Collected data
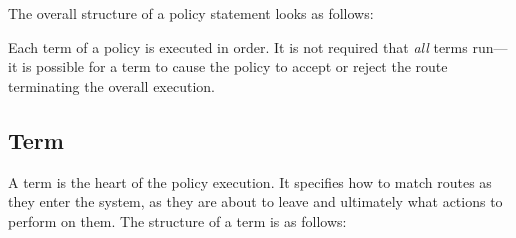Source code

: The overall structure of a policy statement looks as follows:

\noindent{}

Each term of a policy is executed in order.  It is not required that {\em all}
terms run---it is possible for a term to cause the policy to accept or
reject the route terminating the overall execution.

\subsection{Term}
A term is the heart of the policy execution.  It specifies how to match routes
as they enter the system, as they are about to leave and ultimately what
actions to perform on them.  The structure of a term is as follows:

\noindent{}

◆ HOW TO COMPLETE THIS TASK ◆
Search the records for the string "structure" and report each line that has it.

◆ RESULT ◆
: The overall structure of a policy statement looks as follows:
actions to perform on them.  The structure of a term is as follows:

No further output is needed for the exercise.